Eve obligingly stashes Cooper at her eccentric but resourceful father (Alistair Sim)’s seaside pad, adopts an alias and takes a job as Charlotte’s dresser in order to get close to the one person who knows the truth. To this end, she enlists the help of Nellie Woods (Kay Walsh), the woman who found the body. Only Nellie’s banking on the controversy surrounding Charlotte as her meal ticket, selling her exclusive story to the gutter press; and when it seems like Eve might be digging up a more profitable bit of dirt, Nellie turns blackmailer.
To compound Eve’s problems, Detective Inspector Smith (Michael Wilding) is on the case and wanting some answers, her father is playing amateur sleuth rather too enthusiastically, and Cooper has turned up back in London and in harm’s way …
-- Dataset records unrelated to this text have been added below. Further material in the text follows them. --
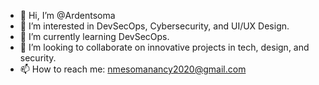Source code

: - 👋 Hi, I’m @Ardentsoma
- 👀 I’m interested in DevSecOps, Cybersecurity, and UI/UX Design.
- 🌱 I’m currently learning  DevSecOps.
- 💞️ I’m looking to collaborate on innovative projects in tech, design, and security.
- 📫 How to reach me: nmesomanancy2020@gmail.com

<!---
Ardentsoma/Ardentsoma is a ✨ special ✨ repository because its `README.md` (this file) appears on your GitHub profile.
You can click the Preview link to take a look at your changes.
--->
On paper, ‘Stage Fright’ should be the perfect Hitchcock film: a man on the run; a plucky heroine putting herself in danger to save him; hidden identities; dark secrets; shadowy corridors and duplicitous shenanigans backstage. Throw in a couple of chase scenes, a couple of suspense scenes and a soupçon of humour, and you’re set for 105 minutes of rollicking entertainment, right?
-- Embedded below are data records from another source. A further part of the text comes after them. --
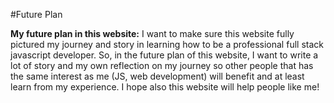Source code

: #Future Plan

**My future plan in this website:**
I want to make sure this website fully pictured my journey and story in learning how to be a professional full stack javascript developer. So, in the future plan of this website, I want to write a lot of story and my own reflection on my journey so other people that has the same interest as me (JS, web development) will benefit and at least learn from my experience. I hope also this website will help people like me!

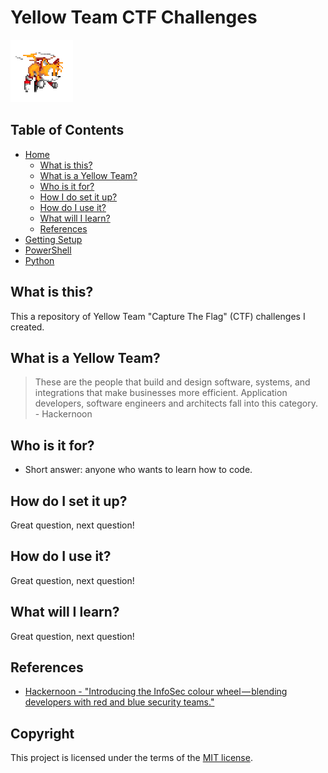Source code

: # Yellow Team CTF Challenges
![yellow.gif](/_misc/yellow.gif)

## Table of Contents
* [Home](/README.md)
    * [What is this?](#what-is-this)
    * [What is a Yellow Team?](#what-is-a-yellow-team)
    * [Who is it for?](#who-is-it-for)
    * [How I do set it up?](#how-do-i-set-it-up)
    * [How do I use it?](#how-do-i-use-it)
    * [What will I learn?](#what-will-i-learn)
    * [References](#references)
* [Getting Setup](/_misc/getting_setup.md)
* [PowerShell](/PowerShell/README.md)
* [Python](/Python/README.md)

## What is this?
This a repository of Yellow Team "Capture The Flag" (CTF) challenges I created. 

## What is a Yellow Team?
> These are the people that build and design software, systems, and integrations that make businesses more efficient. Application developers, software engineers and architects fall into this category. <br> - Hackernoon

## Who is it for?
* Short answer: anyone who wants to learn how to code. 

## How do I set it up?
Great question, next question!

## How do I use it?
Great question, next question!

## What will I learn?
Great question, next question!

## References
* [Hackernoon - "Introducing the InfoSec colour wheel — blending developers with red and blue security teams."](https://hackernoon.com/introducing-the-infosec-colour-wheel-blending-developers-with-red-and-blue-security-teams-6437c1a07700)

## Copyright
This project is licensed under the terms of the [MIT license](/_misc/LICENSE).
Ummmm. No. Actually you’re not. ‘Stage Fright’ is perhaps the creakiest, wheeziest entry in Hitch’s canon. Wyman, best known for the melodramas ‘Magnificent Obsession’ and ‘All That Heaven Allows’, is a simperingly unengaging heroine, Todd mistakes sulky frowning for smouldering intensity, and Wilding shows his profile a lot.
Marlene Dietrich does her usual smoky, husky, seductive routine (but, hey, when it works that well, why step outside the comfort zone?). Unfortunately her big musical number was so effectively parodied by Madeleine Kahn in ‘Blazing Saddles’, that I kept thinking about that film during the last half of ‘Stage Fright’. By the end, I was willing Cleavon Little to run on stage and go “Hey, where’s the white women at?”
A typically British supporting cast – including Sybil Thorndike and Joyce Grenfell – are wasted in some excruciatingly unfunny comedic scenes; and things only really pep up when Alistair Sim is on screen.
The set-pieces seem curiously perfunctory and there’s only a grimly ironic finale, which takes the phrase ‘final curtain’ somewhat literally, to indicate that Hitchcock even showed up during the shoot. Maybe his mind was on his next project: ‘Strangers on a Train’.